Direct drive means that you’re actually able to charge this watch with manual winding. Seiko calls this ”emotional technology” since you’re actually able to feel the watch charge.
Furthermore this watch displays in great detail how much power is still left. When fully charged the watch has up to one month of charge. This is displayed via a charge indicator in the watch.
At the top of the indicator there is an “M” which stands for month. Next up is a “W” which stands for week followed by a “D” for day. Lastly the indicator has a ”0” which indicates the watch is empty.
When you manually wind the watch the power indicator takes on another form. The hand on the gauge moves to show you how much power you’re actually generating with each turn.
When you’re done winding the hand then moves to show how much energy you just generated in total. Eventually it will turn back to indicate the overall charge that is still left.
Kinetic Perpetual Calendar
The Seiko Kinetic Perpetual Calendar series is best know for the fact that it displays not only time but also the correct date and day. Furthermore the watch is build to run correctly until the 28th of February 2100. Therefore it also automatically accounts for leap years.
This watch also makes use of Seiko’s “Auto-Relay” system. This system means that the watch can essentially go into sleep-mode. The hands of the watch will actually stop ticking (which preserves) energy. However, the watch will still ”remember” the right time. Once you pick it up and shake it the hands of the watch will automatically go to the correct time.
This advantage of this system is that the Kinetic Perpetual Calendar is able to hold a charge for up to 4 (!) years.
The Seiko Kinetic GMT combines the beauty of a kinetic watch with the functionality of a GMT watch. The combination of these two functionalities make this watch ideal for travelers.

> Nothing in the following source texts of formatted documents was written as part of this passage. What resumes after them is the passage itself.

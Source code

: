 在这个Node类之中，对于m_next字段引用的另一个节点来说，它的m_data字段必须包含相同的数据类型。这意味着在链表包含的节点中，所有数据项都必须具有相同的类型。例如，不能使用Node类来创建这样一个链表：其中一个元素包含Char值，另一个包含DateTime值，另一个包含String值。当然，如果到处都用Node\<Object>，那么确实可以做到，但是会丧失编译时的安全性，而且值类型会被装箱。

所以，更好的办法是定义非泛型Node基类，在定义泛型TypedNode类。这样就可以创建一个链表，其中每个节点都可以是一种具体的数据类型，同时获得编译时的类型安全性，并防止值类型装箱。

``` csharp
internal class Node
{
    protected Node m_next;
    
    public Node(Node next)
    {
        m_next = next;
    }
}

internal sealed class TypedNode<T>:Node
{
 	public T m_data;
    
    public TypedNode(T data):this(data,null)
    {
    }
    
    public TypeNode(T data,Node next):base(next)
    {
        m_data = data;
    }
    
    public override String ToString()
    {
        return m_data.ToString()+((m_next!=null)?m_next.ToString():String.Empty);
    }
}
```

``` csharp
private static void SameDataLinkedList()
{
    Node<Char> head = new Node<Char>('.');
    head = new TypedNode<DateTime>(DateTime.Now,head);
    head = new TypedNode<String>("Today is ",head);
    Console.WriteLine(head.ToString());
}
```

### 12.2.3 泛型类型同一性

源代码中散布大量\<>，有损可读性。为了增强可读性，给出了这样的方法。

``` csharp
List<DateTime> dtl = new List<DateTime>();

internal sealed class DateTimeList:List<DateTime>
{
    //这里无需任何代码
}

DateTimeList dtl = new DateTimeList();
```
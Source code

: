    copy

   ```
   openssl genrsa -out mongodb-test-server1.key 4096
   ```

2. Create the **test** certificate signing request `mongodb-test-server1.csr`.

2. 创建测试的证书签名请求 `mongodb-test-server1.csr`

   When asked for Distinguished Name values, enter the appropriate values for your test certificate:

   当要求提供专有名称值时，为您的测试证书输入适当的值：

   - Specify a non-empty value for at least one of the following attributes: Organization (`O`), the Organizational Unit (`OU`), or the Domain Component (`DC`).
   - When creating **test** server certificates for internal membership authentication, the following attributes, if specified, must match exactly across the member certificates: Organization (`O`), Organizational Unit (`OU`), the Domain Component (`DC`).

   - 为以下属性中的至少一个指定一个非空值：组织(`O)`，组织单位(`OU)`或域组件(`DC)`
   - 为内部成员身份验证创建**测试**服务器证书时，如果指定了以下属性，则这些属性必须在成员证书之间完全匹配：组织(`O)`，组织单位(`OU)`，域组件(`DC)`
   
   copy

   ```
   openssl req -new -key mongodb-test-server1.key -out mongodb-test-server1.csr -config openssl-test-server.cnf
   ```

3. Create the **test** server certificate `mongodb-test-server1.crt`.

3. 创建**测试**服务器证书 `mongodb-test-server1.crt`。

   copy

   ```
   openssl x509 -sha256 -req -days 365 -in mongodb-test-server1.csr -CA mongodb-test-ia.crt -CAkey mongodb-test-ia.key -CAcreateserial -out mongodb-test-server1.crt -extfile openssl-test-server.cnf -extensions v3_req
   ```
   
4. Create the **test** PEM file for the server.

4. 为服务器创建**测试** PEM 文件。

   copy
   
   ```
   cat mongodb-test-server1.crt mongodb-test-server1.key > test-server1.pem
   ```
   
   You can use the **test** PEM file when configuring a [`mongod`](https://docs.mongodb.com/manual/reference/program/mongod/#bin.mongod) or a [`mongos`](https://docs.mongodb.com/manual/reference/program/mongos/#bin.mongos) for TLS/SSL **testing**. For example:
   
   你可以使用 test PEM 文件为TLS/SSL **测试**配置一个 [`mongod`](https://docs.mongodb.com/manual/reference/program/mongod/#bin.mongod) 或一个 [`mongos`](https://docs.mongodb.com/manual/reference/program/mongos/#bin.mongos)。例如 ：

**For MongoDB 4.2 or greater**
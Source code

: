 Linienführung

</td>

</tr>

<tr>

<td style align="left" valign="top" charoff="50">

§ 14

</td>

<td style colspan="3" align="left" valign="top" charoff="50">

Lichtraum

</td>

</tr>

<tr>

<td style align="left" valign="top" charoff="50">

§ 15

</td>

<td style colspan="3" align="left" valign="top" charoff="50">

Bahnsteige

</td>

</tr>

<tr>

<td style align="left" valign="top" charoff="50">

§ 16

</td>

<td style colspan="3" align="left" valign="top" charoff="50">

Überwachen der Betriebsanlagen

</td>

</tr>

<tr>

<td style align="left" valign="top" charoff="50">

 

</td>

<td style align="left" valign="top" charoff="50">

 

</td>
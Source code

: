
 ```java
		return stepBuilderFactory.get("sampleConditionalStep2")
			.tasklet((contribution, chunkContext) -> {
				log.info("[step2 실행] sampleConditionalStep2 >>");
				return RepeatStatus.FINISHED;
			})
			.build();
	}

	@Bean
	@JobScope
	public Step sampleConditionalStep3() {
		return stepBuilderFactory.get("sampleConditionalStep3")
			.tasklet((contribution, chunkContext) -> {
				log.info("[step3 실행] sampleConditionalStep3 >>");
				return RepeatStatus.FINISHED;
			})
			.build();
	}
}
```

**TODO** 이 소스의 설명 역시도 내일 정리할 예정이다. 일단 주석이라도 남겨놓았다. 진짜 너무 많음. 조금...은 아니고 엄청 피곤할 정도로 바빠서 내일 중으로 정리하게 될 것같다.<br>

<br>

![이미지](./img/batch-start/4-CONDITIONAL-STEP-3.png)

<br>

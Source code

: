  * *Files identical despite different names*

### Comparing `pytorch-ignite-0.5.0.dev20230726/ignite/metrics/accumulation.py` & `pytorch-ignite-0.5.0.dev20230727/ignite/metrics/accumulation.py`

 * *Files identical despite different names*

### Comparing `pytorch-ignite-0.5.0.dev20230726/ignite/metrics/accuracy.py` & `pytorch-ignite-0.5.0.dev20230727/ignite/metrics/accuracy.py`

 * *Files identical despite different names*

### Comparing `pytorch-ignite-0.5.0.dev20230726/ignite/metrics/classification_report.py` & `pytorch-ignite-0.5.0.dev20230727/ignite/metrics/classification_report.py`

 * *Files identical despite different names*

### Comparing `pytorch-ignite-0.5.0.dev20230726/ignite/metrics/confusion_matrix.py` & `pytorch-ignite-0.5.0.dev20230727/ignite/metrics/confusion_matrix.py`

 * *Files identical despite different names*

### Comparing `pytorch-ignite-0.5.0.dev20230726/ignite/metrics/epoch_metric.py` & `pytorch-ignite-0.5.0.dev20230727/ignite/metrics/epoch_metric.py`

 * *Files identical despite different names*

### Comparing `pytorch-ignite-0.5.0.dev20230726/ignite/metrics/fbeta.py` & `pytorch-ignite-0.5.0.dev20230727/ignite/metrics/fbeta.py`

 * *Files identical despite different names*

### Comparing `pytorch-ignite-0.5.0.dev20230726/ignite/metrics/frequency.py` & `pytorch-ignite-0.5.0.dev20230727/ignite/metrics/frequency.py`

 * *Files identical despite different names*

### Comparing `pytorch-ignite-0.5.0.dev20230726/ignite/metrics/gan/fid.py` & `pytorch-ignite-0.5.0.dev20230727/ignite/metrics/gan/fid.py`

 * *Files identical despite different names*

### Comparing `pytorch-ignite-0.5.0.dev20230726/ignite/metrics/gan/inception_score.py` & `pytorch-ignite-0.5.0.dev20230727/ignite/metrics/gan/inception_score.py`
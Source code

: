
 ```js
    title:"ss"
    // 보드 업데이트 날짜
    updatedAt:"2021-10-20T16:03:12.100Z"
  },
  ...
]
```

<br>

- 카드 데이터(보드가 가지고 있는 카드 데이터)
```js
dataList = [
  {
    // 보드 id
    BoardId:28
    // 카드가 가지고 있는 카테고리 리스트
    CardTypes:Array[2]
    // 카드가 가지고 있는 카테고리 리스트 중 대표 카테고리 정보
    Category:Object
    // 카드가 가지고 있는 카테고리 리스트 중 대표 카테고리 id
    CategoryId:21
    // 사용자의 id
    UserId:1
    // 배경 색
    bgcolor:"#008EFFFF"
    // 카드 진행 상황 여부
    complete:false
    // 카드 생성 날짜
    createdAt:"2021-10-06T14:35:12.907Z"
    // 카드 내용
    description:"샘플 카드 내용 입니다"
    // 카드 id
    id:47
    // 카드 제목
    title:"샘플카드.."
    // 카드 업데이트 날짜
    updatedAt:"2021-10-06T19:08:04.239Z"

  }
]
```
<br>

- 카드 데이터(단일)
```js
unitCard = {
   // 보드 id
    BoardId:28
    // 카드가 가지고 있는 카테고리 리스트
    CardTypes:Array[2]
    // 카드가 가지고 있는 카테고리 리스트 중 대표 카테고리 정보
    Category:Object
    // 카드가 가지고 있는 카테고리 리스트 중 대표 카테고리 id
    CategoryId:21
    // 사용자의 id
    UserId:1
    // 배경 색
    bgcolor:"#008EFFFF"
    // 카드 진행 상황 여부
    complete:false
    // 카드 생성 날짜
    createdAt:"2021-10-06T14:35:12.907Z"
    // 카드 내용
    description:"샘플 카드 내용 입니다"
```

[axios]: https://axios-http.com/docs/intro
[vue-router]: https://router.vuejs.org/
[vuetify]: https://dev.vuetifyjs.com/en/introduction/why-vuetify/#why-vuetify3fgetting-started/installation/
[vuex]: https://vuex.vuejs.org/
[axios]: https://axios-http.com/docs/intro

For those of you who are not yet familiar with a GMT watch, let me explain that briefly. Basically it means that the watch indicates two time zones: the one that you live in and the general GMT time.
Let’s say you travel through the night a lot. Sometimes things can get confusing and it’s hard to indicate whether or not it’s 5 A.M. or 5 P.M. A GMT-watch displays the GMT-time on a 24 hour clock. This means that you will be easily be able to tell if it’s 5 in the morning (05:00) or 5 in the afternoon (17:00).
Furthermore these watches can go up to 6 months on a full charge. Finally, they also have a power reserve indication which you can activate at a press of the button.